Data may be transferred to the United States. Legal basis: Art. 6(1)(f) GDPR. Where required, Jetpack features are only used with necessary consent.

10. Email Communication

If you contact us by email, we process your email address, name, company details, message content, and any additional information you provide — solely for handling your request and maintaining business correspondence. Legal basis: Art. 6(1)(b) or Art. 6(1)(f) GDPR.
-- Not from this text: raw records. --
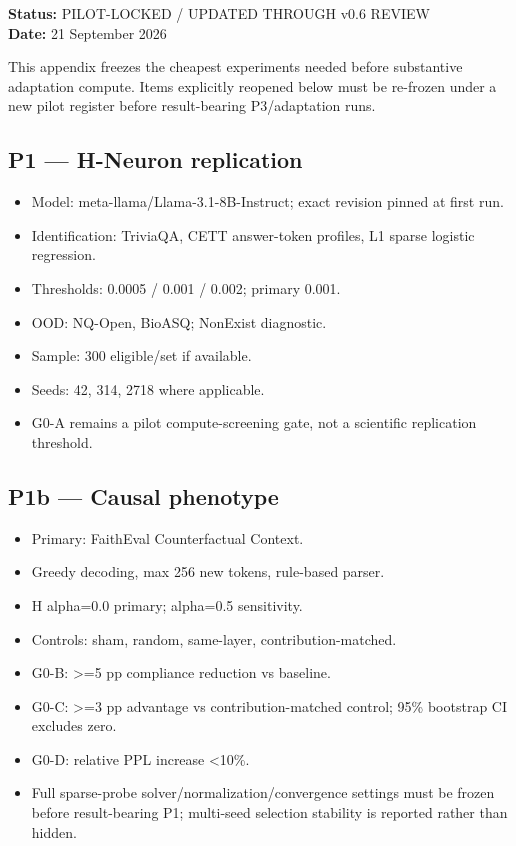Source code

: \textbf{Status:} PILOT-LOCKED / UPDATED THROUGH v0.6 REVIEW\\
\textbf{Date:} 21 September 2026

This appendix freezes the cheapest experiments needed before substantive adaptation compute. Items explicitly reopened below must be re-frozen under a new pilot register before result-bearing P3/adaptation runs.

\subsection{P1 --- H-Neuron replication}\label{p1-h-neuron-replication}

\begin{itemize}
\tightlist
\item Model: meta-llama/Llama-3.1-8B-Instruct; exact revision pinned at first run.
\item Identification: TriviaQA, CETT answer-token profiles, L1 sparse logistic regression.
\item Thresholds: 0.0005 / 0.001 / 0.002; primary 0.001.
\item OOD: NQ-Open, BioASQ; NonExist diagnostic.
\item Sample: 300 eligible/set if available.
\item Seeds: 42, 314, 2718 where applicable.
\item G0-A remains a pilot compute-screening gate, not a scientific replication threshold.
\end{itemize}

\subsection{P1b --- Causal phenotype}\label{p1b-causal-phenotype}

\begin{itemize}
\tightlist
\item Primary: FaithEval Counterfactual Context.
\item Greedy decoding, max 256 new tokens, rule-based parser.
\item H alpha=0.0 primary; alpha=0.5 sensitivity.
\item Controls: sham, random, same-layer, contribution-matched.
\item G0-B: >=5 pp compliance reduction vs baseline.
\item G0-C: >=3 pp advantage vs contribution-matched control; 95\% bootstrap CI excludes zero.
\item G0-D: relative PPL increase <10\%.
\item Full sparse-probe solver/normalization/convergence settings must be frozen before result-bearing P1; multi-seed selection stability is reported rather than hidden.
\end{itemize}

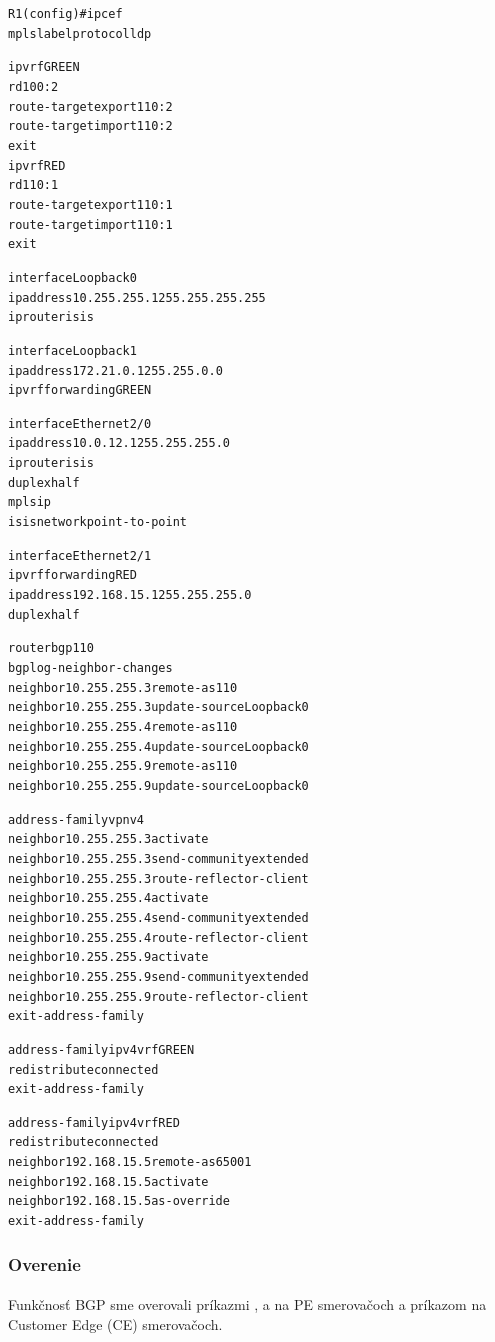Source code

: \documentclass[12pt,twoside,a4paper]{report}
\begin{document}
\noindent
{\selectfont
\begin{small}
\begin{alltt}
R1(config)#ip cef
mpls label protocol ldp

ip vrf GREEN
 rd 100:2 
 route-target export 110:2
 route-target import 110:2
 exit
ip vrf RED
 rd 110:1
 route-target export 110:1
 route-target import 110:1
 exit

interface Loopback0
 ip address 10.255.255.1 255.255.255.255
 ip router isis

interface Loopback1
 ip address 172.21.0.1 255.255.0.0
 ip vrf forwarding GREEN

interface Ethernet2/0
 ip address 10.0.12.1 255.255.255.0
 ip router isis 
 duplex half
 mpls ip
 isis network point-to-point 

interface Ethernet2/1
 ip vrf forwarding RED
 ip address 192.168.15.1 255.255.255.0
 duplex half

router bgp 110
 bgp log-neighbor-changes
 neighbor 10.255.255.3 remote-as 110
 neighbor 10.255.255.3 update-source Loopback0
 neighbor 10.255.255.4 remote-as 110
 neighbor 10.255.255.4 update-source Loopback0
 neighbor 10.255.255.9 remote-as 110
 neighbor 10.255.255.9 update-source Loopback0

 address-family vpnv4
  neighbor 10.255.255.3 activate
  neighbor 10.255.255.3 send-community extended
  neighbor 10.255.255.3 route-reflector-client
  neighbor 10.255.255.4 activate
  neighbor 10.255.255.4 send-community extended
  neighbor 10.255.255.4 route-reflector-client
  neighbor 10.255.255.9 activate
  neighbor 10.255.255.9 send-community extended
  neighbor 10.255.255.9 route-reflector-client
 exit-address-family
 
 address-family ipv4 vrf GREEN
  redistribute connected
 exit-address-family
 
 address-family ipv4 vrf RED
  redistribute connected
  neighbor 192.168.15.5 remote-as 65001
  neighbor 192.168.15.5 activate
  neighbor 192.168.15.5 as-override
 exit-address-family
\end{alltt}
\end{small}
}


\subsubsection{Overenie}
\paragraph{}
Funkčnosť BGP sme overovali príkazmi ,  a  na PE smerovačoch a príkazom  na Customer Edge (CE) smerovačoch.
\end{document}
11. Data Sharing and Recipients

We only share personal data where necessary for operations, fulfillment, legal compliance, or protection of legitimate interests. Recipients may include:

• Hosting and IT service providers
• WooCommerce-related service providers
• Cryptocurrency payment processor (NOWPayments)
• Logistics and fulfillment partners / shipping carriers
• Email service providers
• Accounting, tax, and legal advisors
• Authorities, courts, or public bodies where legally required

Personal data is not sold to third parties.

12. Fulfillment and Logistics Partners

Shipping and fulfillment may be handled by logistics partners within the European Union. We share only the data necessary to deliver an order, including recipient name, company name, shipping address, contact details, and order details. Legal basis: Art. 6(1)(b) GDPR.

13. International Data Transfers

Neopeps LLC is established in the United States. Personal data may be transferred to and processed in the United States. Some service providers may also be located outside the EU/EEA.

Where personal data is transferred outside the EU/EEA, we take appropriate measures such as Standard Contractual Clauses or other legally recognized transfer mechanisms to ensure compliance with applicable data protection laws.

14. Data Retention

We retain personal data only as long as necessary for the purposes collected, or as required by legal, tax, accounting, or contractual obligations. Technical log files are retained only for a limited period. Once personal data is no longer required, it will be deleted or anonymized where reasonably possible.

15. Data Security

We take appropriate technical and organizational measures to protect personal data against unauthorized access, loss, misuse, alteration, or disclosure — including secure hosting, access restrictions, encrypted connections, and internal access controls.

However, no method of transmission over the internet is completely secure. We cannot guarantee absolute security.

16. Your Rights Under GDPR

If the GDPR applies to the processing of your personal data, you have the following rights:

• Right of access — Art. 15 GDPR
• Right to rectification — Art. 16 GDPR
• Right to erasure — Art. 17 GDPR
• Right to restriction of processing — Art. 18 GDPR
• Right to data portability — Art. 20 GDPR
• Right to object — Art. 21 GDPR
• Right to withdraw consent at any time
• Right to lodge a complaint with a competent supervisory authority

To exercise your rights, contact us at: info@neopeps.net

17. Right to Object

Where personal data is processed based on legitimate interests under Art. 6(1)(f) GDPR, you have the right to object at any time on grounds relating to your particular situation. If you object, we will no longer process the data unless we can demonstrate compelling legitimate grounds, or unless processing is necessary for legal claims.

18. Withdrawal of Consent

Where processing is based on consent, you have the right to withdraw it at any time. The withdrawal does not affect the lawfulness of processing that occurred before withdrawal.

19. Requirement to Provide Personal Data

Certain personal data is required to process orders, communicate with business customers, issue invoices, fulfill shipping, and comply with legal obligations. If required data is not provided, we may not be able to process an order or provide services.

20. Automated Decision-Making and Profiling

We do not use personal data for automated decision-making or profiling within the meaning of Article 22 GDPR.

21. No Sale of Personal Data

We do not sell personal data to third parties.

22. Changes to this Privacy Policy

We may update this Privacy Policy from time to time to reflect changes in legal requirements, technical developments, or our business operations. The current version will always be available on this page.